Mais, nous n’avons pas arrêté là notre exercice de l’illégalité dans les détails de la loi, tant au sujet des confessions, que des mariages et de notre installation dans les diocèses. Bien des choses que nous avons accomplies sont en elles-mêmes et au sens strict hors la loi, mais pourquoi les avons-nous faites ? Tout simplement parce que nous pensions que ce qui a été entrepris vis-à-vis de nous était illégal et que l’on n’avait pas le droit de nous supprimer.

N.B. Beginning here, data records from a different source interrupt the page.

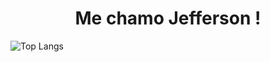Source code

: ## <h1 style="text-align:center;">Me chamo Jefferson !</h1>

![Top Langs](https://github-readme-stats.vercel.app/api/top-langs/?username=LANZIX&hide_progress=false&bg_color=000000&title_color=ffffff&text_color=ffffff&icon_color=ffffff)


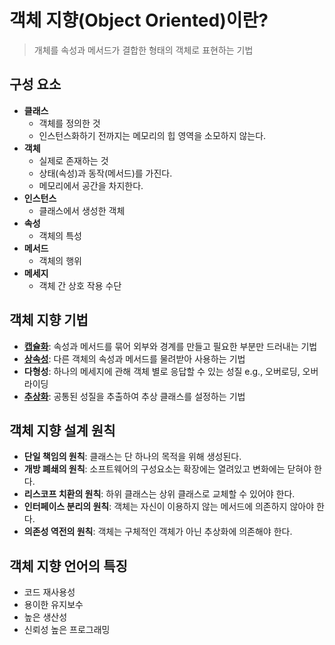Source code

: # 객체 지향(Object Oriented)이란?
> 개체를 속성과 메서드가 결합한 형태의 객체로 표현하는 기법

## 구성 요소
- **클래스**
  - 객체를 정의한 것
  - 인스턴스화하기 전까지는 메모리의 힙 영역을 소모하지 않는다.
- **객체**
  - 실제로 존재하는 것
  - 상태(속성)과 동작(메서드)를 가진다.
  - 메모리에서 공간을 차지한다.
- **인스턴스**
  - 클래스에서 생성한 객체
- **속성**
  - 객체의 특성
- **메서드**
  - 객체의 행위
- **메세지**
  - 객체 간 상호 작용 수단

## 객체 지향 기법
- **[캡슐화](캡슐화.md)**: 속성과 메서드를 묶어 외부와 경계를 만들고 필요한 부분만 드러내는 기법
- **[상속성](상속.md)**: 다른 객체의 속성과 메서드를 물려받아 사용하는 기법 
- **다형성**: 하나의 메세지에 관해 객체 별로 응답할 수 있는 성질 e.g., 오버로딩, 오버라이딩
- **[추상화](추상화.md)**: 공통된 성질을 추출하여 추상 클래스를 설정하는 기법

## 객체 지향 설계 원칙
- **단일 책임의 원칙**: 클래스는 단 하나의 목적을 위해 생성된다.
- **개방 폐쇄의 원칙**: 소프트웨어의 구성요소는 확장에는 열려있고 변화에는 닫혀야 한다.
- **리스코프 치환의 원칙**: 하위 클래스는 상위 클래스로 교체할 수 있어야 한다.
- **인터페이스 분리의 원칙**: 객체는 자신이 이용하지 않는 메서드에 의존하지 않아야 한다.
- **의존성 역전의 원칙**: 객체는 구체적인 객체가 아닌 추상화에 의존해야 한다.

## 객체 지향 언어의 특징
- 코드 재사용성
- 용이한 유지보수
- 높은 생산성
- 신뢰성 높은 프로그래밍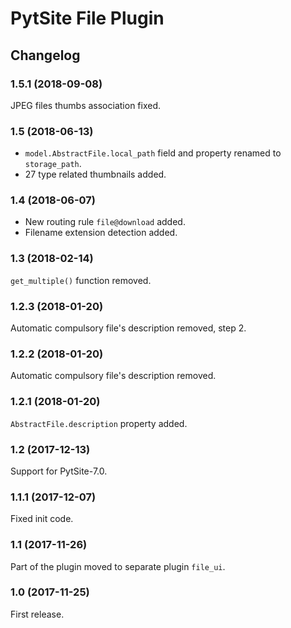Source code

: # PytSite File Plugin


## Changelog


### 1.5.1 (2018-09-08)

JPEG files thumbs association fixed.


### 1.5 (2018-06-13)

- `model.AbstractFile.local_path` field and property renamed to
  `storage_path`.
- 27 type related thumbnails added.


### 1.4 (2018-06-07)

- New routing rule `file@download` added.
- Filename extension detection added.


### 1.3 (2018-02-14)

`get_multiple()` function removed.


### 1.2.3 (2018-01-20)

Automatic compulsory file's description removed, step 2.


### 1.2.2 (2018-01-20)

Automatic compulsory file's description removed.


### 1.2.1 (2018-01-20)

`AbstractFile.description` property added.


### 1.2 (2017-12-13)

Support for PytSite-7.0.


### 1.1.1 (2017-12-07)

Fixed init code.


### 1.1 (2017-11-26)

Part of the plugin moved to separate plugin `file_ui`.


### 1.0 (2017-11-25)

First release.
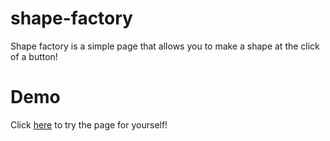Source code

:# shape-factory

Shape factory is a simple page that allows you to make a shape at the click of a button!

# Demo

Click [here](https://zphoenixt.github.io/shape-factory/) to try the page for yourself!
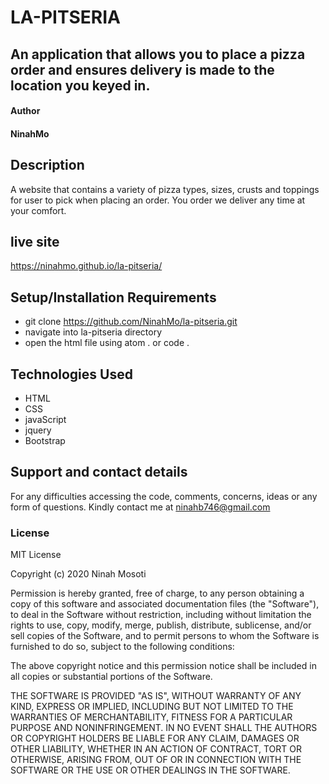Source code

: # LA-PITSERIA
## An application that allows you to place a pizza order and ensures delivery is made to the location you keyed in.
#### Author
#### NinahMo
## Description
A website that contains a variety of pizza types, sizes, crusts and toppings for user to pick when placing an order. You order we deliver any time at your comfort.

## live site
 https://ninahmo.github.io/la-pitseria/

## Setup/Installation Requirements
- git clone https://github.com/NinahMo/la-pitseria.git
- navigate into la-pitseria directory
- open the html file using atom . or code .

## Technologies Used
- HTML
- CSS
- javaScript
- jquery
- Bootstrap

## Support and contact details
For any difficulties accessing the code, comments, concerns, ideas or any form of questions. Kindly contact me at ninahb746@gmail.com 

### License
MIT License

Copyright (c) 2020 Ninah Mosoti

Permission is hereby granted, free of charge, to any person obtaining a copy of this software and associated documentation files (the "Software"), to deal in the Software without restriction, including without limitation the rights to use, copy, modify, merge, publish, distribute, sublicense, and/or sell copies of the Software, and to permit persons to whom the Software is furnished to do so, subject to the following conditions:

The above copyright notice and this permission notice shall be included in all copies or substantial portions of the Software.

THE SOFTWARE IS PROVIDED "AS IS", WITHOUT WARRANTY OF ANY KIND, EXPRESS OR IMPLIED, INCLUDING BUT NOT LIMITED TO THE WARRANTIES OF MERCHANTABILITY, FITNESS FOR A PARTICULAR PURPOSE AND NONINFRINGEMENT. IN NO EVENT SHALL THE AUTHORS OR COPYRIGHT HOLDERS BE LIABLE FOR ANY CLAIM, DAMAGES OR OTHER LIABILITY, WHETHER IN AN ACTION OF CONTRACT, TORT OR OTHERWISE, ARISING FROM, OUT OF OR IN CONNECTION WITH THE SOFTWARE OR THE USE OR OTHER DEALINGS IN THE SOFTWARE.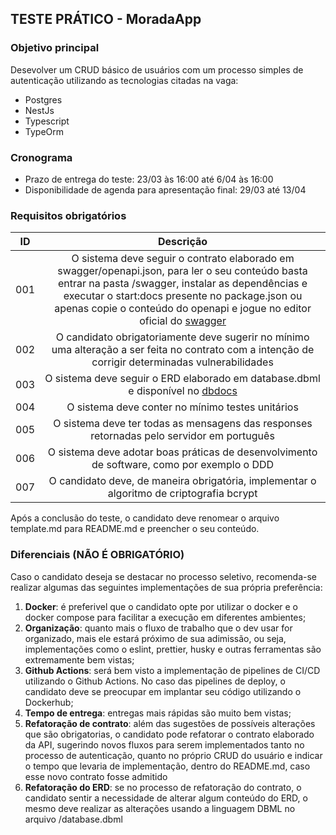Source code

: ## TESTE PRÁTICO - MoradaApp
### Objetivo principal
Desevolver um CRUD básico de usuários com um processo simples de autenticação utilizando as tecnologias citadas na vaga:
- Postgres
- NestJs
- Typescript
- TypeOrm

### Cronograma
- Prazo de entrega do teste: 23/03 às 16:00 até 6/04 às 16:00
- Disponibilidade de agenda para apresentação final: 29/03 até 13/04

### Requisitos obrigatórios
| ID | Descrição |
| ----- |:-------:|
| 001 | O sistema deve seguir o contrato elaborado em swagger/openapi.json, para ler o seu conteúdo basta entrar na pasta /swagger, instalar as dependências e executar o start:docs presente no package.json ou apenas copie o conteúdo do openapi e jogue no editor oficial do [swagger](https://editor.swagger.io/) |
| 002 | O candidato obrigatoriamente deve sugerir no mínimo uma alteração a ser feita no contrato com a intenção de corrigir determinadas vulnerabilidades |
| 003 | O sistema deve seguir o ERD elaborado em database.dbml e disponível no [dbdocs](https://dbdocs.io/N%C3%ADcolas%20Cleiton/MoradaAppTest) |
| 004 | O sistema deve conter no mínimo testes unitários |
| 005 | O sistema deve ter todas as mensagens das responses retornadas pelo servidor em português |
| 006 | O sistema deve adotar boas práticas de desenvolvimento de software, como por exemplo o DDD |
| 007 | O candidato deve, de maneira obrigatória, implementar o algoritmo de criptografia bcrypt |

Após a conclusão do teste, o candidato deve renomear o arquivo template.md para README.md e preencher o seu conteúdo.

### Diferenciais (NÃO É OBRIGATÓRIO)
Caso o candidato deseja se destacar no processo seletivo, recomenda-se realizar algumas das seguintes implementações de sua própria preferência:
1. **Docker**: é preferivel que o candidato opte por utilizar o docker e o docker compose para facilitar a execução em diferentes ambientes;
2. **Organização**: quanto mais o fluxo de trabalho que o dev usar for organizado, mais ele estará próximo de sua adimissão, ou seja, implementações como o eslint, prettier, husky e outras ferramentas são extremamente bem vistas;
3. **Github Actions**: será bem visto a implementação de pipelines de CI/CD utilizando o Github Actions. No caso das pipelines de deploy, o candidato deve se preocupar em implantar seu código utilizando o Dockerhub;
4. **Tempo de entrega**: entregas mais rápidas são muito bem vistas;
5. **Refatoração de contrato**: além das sugestões de possíveis alterações que são obrigatorias, o candidato pode refatorar o contrato elaborado da API, sugerindo novos fluxos para serem implementados tanto no processo de autenticação, quanto no próprio CRUD do usuário e indicar o tempo que levaria de implementação, dentro do README.md, caso esse novo contrato fosse admitido
6. **Refatoração do ERD**: se no processo de refatoração do contrato, o candidato sentir a necessidade de alterar algum conteúdo do ERD, o mesmo deve realizar as alterações usando a linguagem DBML no arquivo /database.dbml
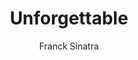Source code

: ---
layout: post
title: Unforgettable
author: Franck Sinatra
language: "Français"
image:
  artist: franck-sinatra.png
---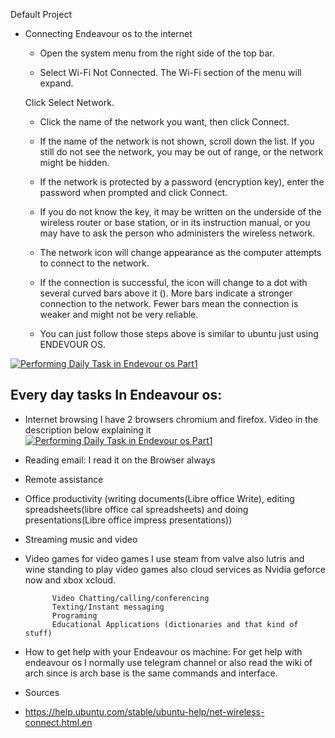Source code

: Default Project

*  Connecting Endeavour os to the internet



    * Open the system menu from the right side of the top bar.

    * Select Wi-Fi Not Connected. The Wi-Fi section of the menu will expand.

    Click Select Network.

    * Click the name of the network you want, then click Connect.

    * If the name of the network is not shown, scroll down the list. If you still do not see the network, you may be out of range, or the network might be hidden.

    * If the network is protected by a password (encryption key), enter the password when prompted and click Connect.

    * If you do not know the key, it may be written on the underside of the wireless router or base station, or in its instruction manual, or you may have to ask the person who administers the wireless network.

    * The network icon will change appearance as the computer attempts to connect to the network.

    * If the connection is successful, the icon will change to a dot with several curved bars above it (). More bars indicate a stronger connection to the network. Fewer bars mean the connection is weaker and might not be very reliable.

    * You can just follow those steps above is similar to ubuntu just using ENDEVOUR OS.


  [![Performing Daily Task in Endevour os Part1](https://res.cloudinary.com/marcomontalbano/image/upload/v1652059146/video_to_markdown/images/youtube--AFwpYXWYGVo-c05b58ac6eb4c4700831b2b3070cd403.jpg)](https://youtu.be/AFwpYXWYGVo "Performing Daily Task in Endevour os Part1")


 ## Every day tasks In Endeavour os:

* Internet browsing I have 2 browsers chromium and firefox. Video in the description below explaining it
  [![Performing Daily Task in Endevour os Part1](https://res.cloudinary.com/marcomontalbano/image/upload/v1652059146/video_to_markdown/images/youtube--AFwpYXWYGVo-c05b58ac6eb4c4700831b2b3070cd403.jpg)](https://youtu.be/AFwpYXWYGVo "Performing Daily Task in Endevour os Part1")

* Reading email: I read it on the Browser always
            
* Remote assistance
  
* Office productivity (writing documents(Libre office Write), editing spreadsheets(libre office cal spreadsheets) and doing presentations(Libre office impress presentations))
  
* Streaming music and video
* Video games  for video games I use steam from valve also lutris and wine standing to play video games also cloud services as Nvidia geforce now and xbox xcloud.
  
            Video Chatting/calling/conferencing
            Texting/Instant messaging
            Programing
            Educational Applications (dictionaries and that kind of stuff)
* How to get help with your Endeavour os machine: For get help with endeavour os I normally use telegram channel or also read the wiki of arch since is arch base is the same commands and interface. 

* Sources
  
* https://help.ubuntu.com/stable/ubuntu-help/net-wireless-connect.html.en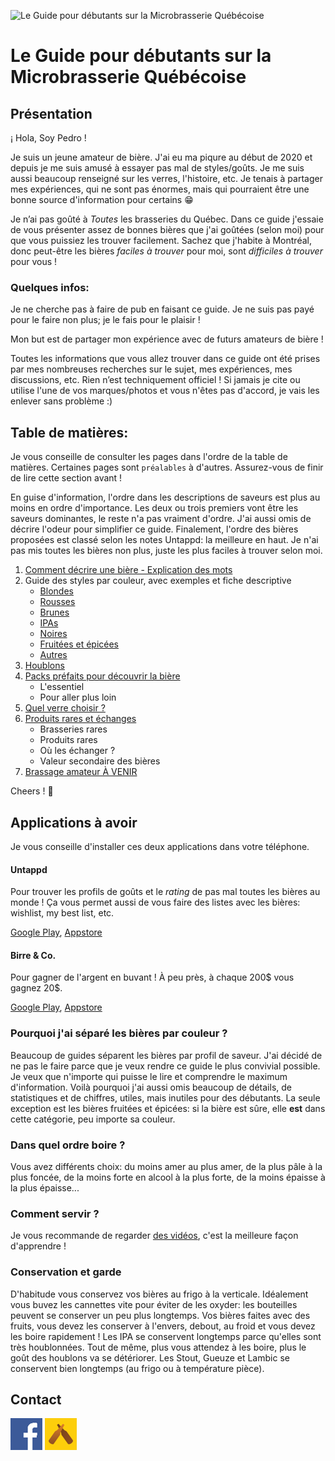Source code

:  ![Le Guide pour débutants sur la Microbrasserie Québécoise](/assets/img/entete.png)

# Le Guide pour débutants sur la Microbrasserie Québécoise

## Présentation

¡ Hola, Soy Pedro !

Je suis un jeune amateur de bière. J'ai eu ma piqure au début de 2020 et depuis je me suis amusé à essayer pas mal de styles/goûts. Je me suis aussi beaucoup renseigné sur les verres, l'histoire, etc. Je tenais à partager mes expériences, qui ne sont pas énormes, mais qui pourraient être une bonne source d'information pour certains 😁

Je n’ai pas goûté à *Toutes* les brasseries du Québec. Dans ce guide j'essaie de vous présenter assez de bonnes bières que j'ai goûtées (selon moi) pour que vous puissiez les trouver facilement. Sachez que j'habite à Montréal, donc peut-être les bières *faciles à trouver* pour moi, sont *difficiles à trouver* pour vous !

### Quelques infos:

Je ne cherche pas à faire de pub en faisant ce guide.
Je ne suis pas payé pour le faire non plus; je le fais pour le plaisir !

Mon but est de partager mon expérience avec de futurs amateurs de bière !

Toutes les informations que vous allez trouver dans ce guide ont été prises par mes nombreuses recherches sur le sujet, mes expériences, mes discussions, etc. Rien n’est techniquement officiel !
Si jamais je cite ou utilise l'une de vos marques/photos et vous n'êtes pas d'accord, je vais les enlever sans problème :)

## Table de matières:

Je vous conseille de consulter les pages dans l'ordre de la table de matières. Certaines pages sont `préalables` à d'autres. Assurez-vous de finir de lire cette section avant !

En guise d'information, l'ordre dans les descriptions de saveurs est plus au moins en ordre d'importance. Les deux ou trois premiers vont être les saveurs dominantes, le reste n'a pas vraiment d'ordre. J'ai aussi omis de décrire l'odeur pour simplifier ce guide. Finalement, l'ordre des bières proposées est classé selon les notes Untappd: la meilleure en haut. Je n'ai pas mis toutes les bières non plus, juste les plus faciles à trouver selon moi.

1. [Comment décrire une bière - Explication des mots](/guide/decrire.md)
1. Guide des styles par couleur, avec exemples et fiche descriptive
   * [Blondes](/guide/blondes.md)
   * [Rousses](/guide/rousses.md)
   * [Brunes](/guide/brunes.md)
   * [IPAs](/guide/IPAs.md)
   * [Noires](/guide/noires.md)
   * [Fruitées et épicées](/guide/sures.md)
   * [Autres](/guide/autres.md)
1. [Houblons](/guide/houblons.md)
1. [Packs préfaits pour découvrir la bière](/guide/packs.md)
   * L'essentiel
   * Pour aller plus loin
1. [Quel verre choisir ?](/guide/verres.md)
1. [Produits rares et échanges](/guide/echanges.md)
   * Brasseries rares
   * Produits rares
   * Où les échanger ?
   * Valeur secondaire des bières
1. [Brassage amateur À VENIR](/guide/brassage.md)

Cheers ! 🍻

## Applications à avoir

Je vous conseille d'installer ces deux applications dans votre téléphone.

#### Untappd

Pour trouver les profils de goûts et le *rating* de pas mal toutes les bières au monde ! Ça vous permet aussi de vous faire des listes avec les bières: wishlist, my best list, etc.

[Google Play](https://play.google.com/store/apps/details?id=com.untappdllc.app), [Appstore](https://apps.apple.com/ca/app/untappd-discover-beer/id449141888)

#### Birre & Co.

Pour gagner de l'argent en buvant ! À peu près, à chaque 200\$ vous gagnez 20\$.

[Google Play](https://play.google.com/store/apps/details?id=com.birreco), [Appstore](https://apps.apple.com/ca/app/birre-co-the-beer-app/id1245788713)

### Pourquoi j'ai séparé les bières par couleur ?

Beaucoup de guides séparent les bières par profil de saveur. J'ai décidé de ne pas le faire parce que je veux rendre ce guide le plus convivial possible. Je veux que n'importe qui puisse le lire et comprendre le maximum d'information. Voilà pourquoi j'ai aussi omis beaucoup de détails, de statistiques et de chiffres, utiles, mais inutiles pour des débutants. La seule exception est les bières fruitées et épicées: si la bière est sûre, elle **est** dans cette catégorie, peu importe sa couleur.
### Dans quel ordre boire ?

Vous avez différents choix: du moins amer au plus amer, de la plus pâle à la plus foncée, de la moins forte en alcool à la plus forte, de la moins épaisse à la plus épaisse...

### Comment servir ?

Je vous recommande de regarder [des vidéos](https://www.youtube.com/results?search_query=comment+verser+de+la+biere), c'est la meilleure façon d'apprendre !

### Conservation et garde

D'habitude vous conservez vos bières au frigo à la verticale. Idéalement vous buvez les cannettes vite pour éviter de les oxyder: les bouteilles peuvent se conserver un peu plus longtemps. Vos bières faites avec des fruits, vous devez les conserver à l'envers, debout, au froid et vous devez les boire rapidement ! Les IPA se conservent longtemps parce qu'elles sont très houblonnées. Tout de même, plus vous attendez à les boire, plus le goût des houblons va se détériorer. Les Stout, Gueuze et Lambic se conservent bien longtemps (au frigo ou à température pièce).

## Contact

[![Facebook](/assets/img/facebook.png)](https://www.facebook.com/pedro2163/)
[![Untappd](/assets/img/untappd.png)](https://untappd.com/user/Pedro2163)
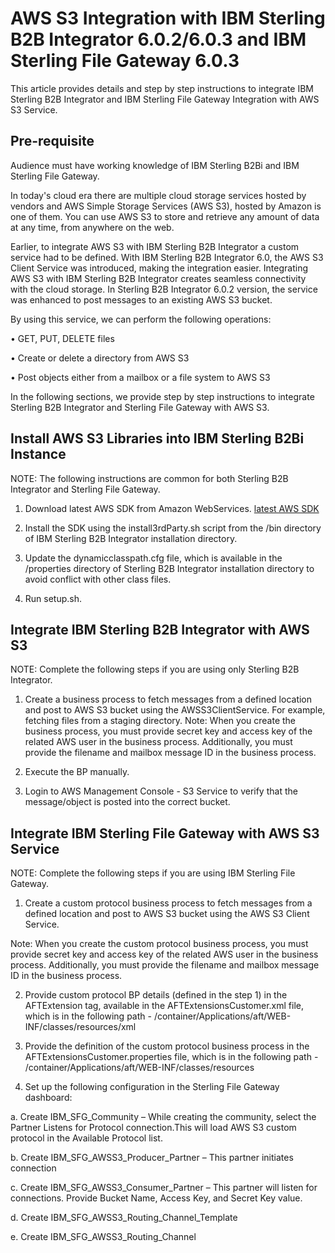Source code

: # AWS S3 Integration with IBM Sterling B2B Integrator 6.0.2/6.0.3 and IBM Sterling File Gateway 6.0.3
This article provides details and step by step instructions to integrate IBM Sterling B2B Integrator and IBM Sterling File Gateway Integration with AWS S3 Service. 
## Pre-requisite
Audience must have working knowledge of IBM Sterling B2Bi and IBM Sterling File Gateway.

In today's cloud era there are multiple cloud storage services hosted by vendors and AWS Simple Storage Services (AWS S3), hosted by Amazon is one of them. You can use AWS S3 to store and retrieve any amount of data at any time, from anywhere on the web.

Earlier, to integrate AWS S3 with IBM Sterling B2B Integrator a custom service had to be defined. With IBM Sterling B2B Integrator 6.0, the AWS S3 Client Service was introduced, making the integration easier. Integrating AWS S3 with IBM Sterling B2B Integrator creates seamless connectivity with the cloud storage. In Sterling B2B Integrator 6.0.2 version, the service was enhanced to post messages to an existing AWS S3 bucket.

By using this service, we can perform the following operations:

  •	GET, PUT, DELETE files

  •	Create or delete a directory from AWS S3

  •	Post objects either from a mailbox or a file system to AWS S3

In the following sections, we provide step by step instructions to integrate Sterling B2B Integrator and Sterling File Gateway with AWS S3.

## Install AWS S3 Libraries into IBM Sterling B2Bi Instance
NOTE: The following instructions are common for both Sterling B2B Integrator and Sterling File Gateway.

1.	Download latest AWS SDK from Amazon WebServices.
[latest AWS SDK](https://sdk-for-java.amazonwebservices.com/latest/aws-java-sdk.zip)

2.	Install the SDK using the install3rdParty.sh script from the /bin directory of IBM Sterling B2B Integrator installation directory.

3.	Update the dynamicclasspath.cfg file, which is available in the /properties directory of Sterling B2B Integrator installation directory to avoid conflict with other class files.

4.	Run setup.sh.

## Integrate IBM Sterling B2B Integrator with AWS S3

NOTE: Complete the following steps if you are using only Sterling B2B Integrator.

1.	Create a business process to fetch messages from a defined location and post to AWS S3 bucket using the AWSS3ClientService. For example, fetching files from a staging directory.
Note: When you create the business process, you must provide secret key and access key of the related AWS user in the business process. Additionally, you must provide the filename and mailbox message ID in the business process.

2.	Execute the BP manually.

3.	Login to AWS Management Console - S3 Service to verify that the message/object is posted into the correct bucket.

## Integrate IBM Sterling File Gateway with AWS S3 Service

NOTE: Complete the following steps if you are using IBM Sterling File Gateway.

1.	Create a custom protocol business process to fetch messages from a defined location and post to AWS S3 bucket using the AWS S3 Client Service.

Note: When you create the custom protocol business process, you must provide secret key and access key of the related AWS user in the business process. Additionally, you must provide the filename and mailbox message ID in the business process.

2.	Provide custom protocol BP details (defined in the step 1) in the AFTExtension tag, available in the AFTExtensionsCustomer.xml file, which is in the following path - <B2BiInstallationDirectory>/container/Applications/aft/WEB-INF/classes/resources/xml 

3.	Provide the definition of the custom protocol business process in the AFTExtensionsCustomer.properties file, which is in the following path - <B2BiInstallationDirectory>/container/Applications/aft/WEB-INF/classes/resources

4.	Set up the following configuration in the Sterling File Gateway dashboard:

   a.	Create IBM_SFG_Community – While creating the community, select the Partner Listens for Protocol connection.This will      load AWS S3 custom protocol in the Available Protocol list.

  b.	Create IBM_SFG_AWSS3_Producer_Partner – This partner initiates connection

  c.	Create IBM_SFG_AWSS3_Consumer_Partner – This partner will listen for connections. Provide Bucket Name, Access Key, and Secret Key value.

  d.	Create IBM_SFG_AWSS3_Routing_Channel_Template

  e.	Create IBM_SFG_AWSS3_Routing_Channel
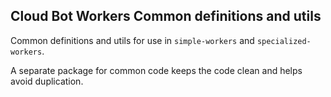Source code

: ## Cloud Bot Workers Common definitions and utils

Common definitions and utils for use in `simple-workers` and `specialized-workers`.

A separate package for common code keeps the code clean and helps avoid duplication.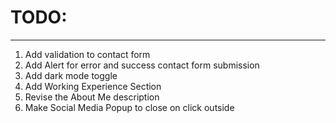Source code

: # TODO:

___

1. Add validation to contact form
2. Add Alert for error and success contact form submission
3. Add dark mode toggle
4. Add Working Experience Section
5. Revise the About Me description
6. Make Social Media Popup to close on click outside
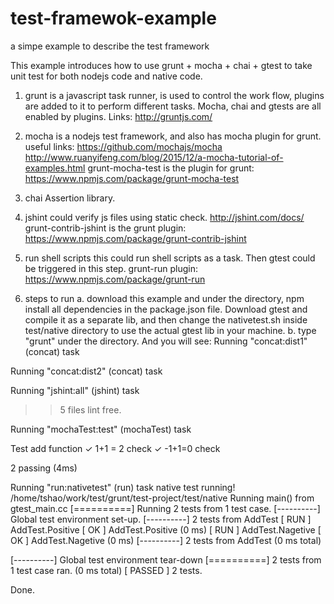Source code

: # test-framewok-example
a simpe example to describe the test framework

This example introduces how to use grunt + mocha + chai + gtest to take unit test for both nodejs code and native code.

1. grunt
is a javascript task runner, is used to control the work flow, plugins are added to it to perform different tasks. Mocha, chai and gtests are all enabled by plugins.
Links:
http://gruntjs.com/

2. mocha
is a nodejs test framework, and also has mocha plugin for grunt.
useful links:
https://github.com/mochajs/mocha
http://www.ruanyifeng.com/blog/2015/12/a-mocha-tutorial-of-examples.html
grunt-mocha-test is the plugin for grunt:
https://www.npmjs.com/package/grunt-mocha-test

3. chai
Assertion library.

4. jshint
could verify js files using static check.
http://jshint.com/docs/
grunt-contrib-jshint is the grunt plugin:
https://www.npmjs.com/package/grunt-contrib-jshint

5. run shell scripts
this could run shell scripts as a task.  Then gtest could be triggered in this step.
grunt-run plugin:
https://www.npmjs.com/package/grunt-run

6. steps to run
a. download this example and under the directory, npm install all dependencies in the package.json file.
Download gtest and compile it as a separate lib, and then change the nativetest.sh inside test/native directory
to use the actual gtest lib in your machine.
b. type "grunt" under the directory. And you will see:
Running "concat:dist1" (concat) task

Running "concat:dist2" (concat) task

Running "jshint:all" (jshint) task
>> 5 files lint free.

Running "mochaTest:test" (mochaTest) task


  Test add function
    ✓ 1+1 = 2 check
    ✓ -1+1=0 check


  2 passing (4ms)


Running "run:nativetest" (run) task
native test running!
/home/tshao/work/test/grunt/test-project/test/native
Running main() from gtest_main.cc
[==========] Running 2 tests from 1 test case.
[----------] Global test environment set-up.
[----------] 2 tests from AddTest
[ RUN      ] AddTest.Positive
[       OK ] AddTest.Positive (0 ms)
[ RUN      ] AddTest.Nagetive
[       OK ] AddTest.Nagetive (0 ms)
[----------] 2 tests from AddTest (0 ms total)

[----------] Global test environment tear-down
[==========] 2 tests from 1 test case ran. (0 ms total)
[  PASSED  ] 2 tests.

Done.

La loi fondamentale de l’Église, c’est le salut des âmes
Dès lors, nous avons agi selon les lois fondamentales de l’Église pour sauver les âmes, sauver le Sacerdoce, continuer l’Église.Ce sont effectivement bien celles-là qui sont en cause. Nous nous opposons à certaines lois particulières de l’Église pour garder les lois fondamentales. En faisant jouer les lois particulières contre nous, ce sont les lois fondamentales qui sont détruites : c’est aller contre le bien des âmes, contre les fins de l’Église.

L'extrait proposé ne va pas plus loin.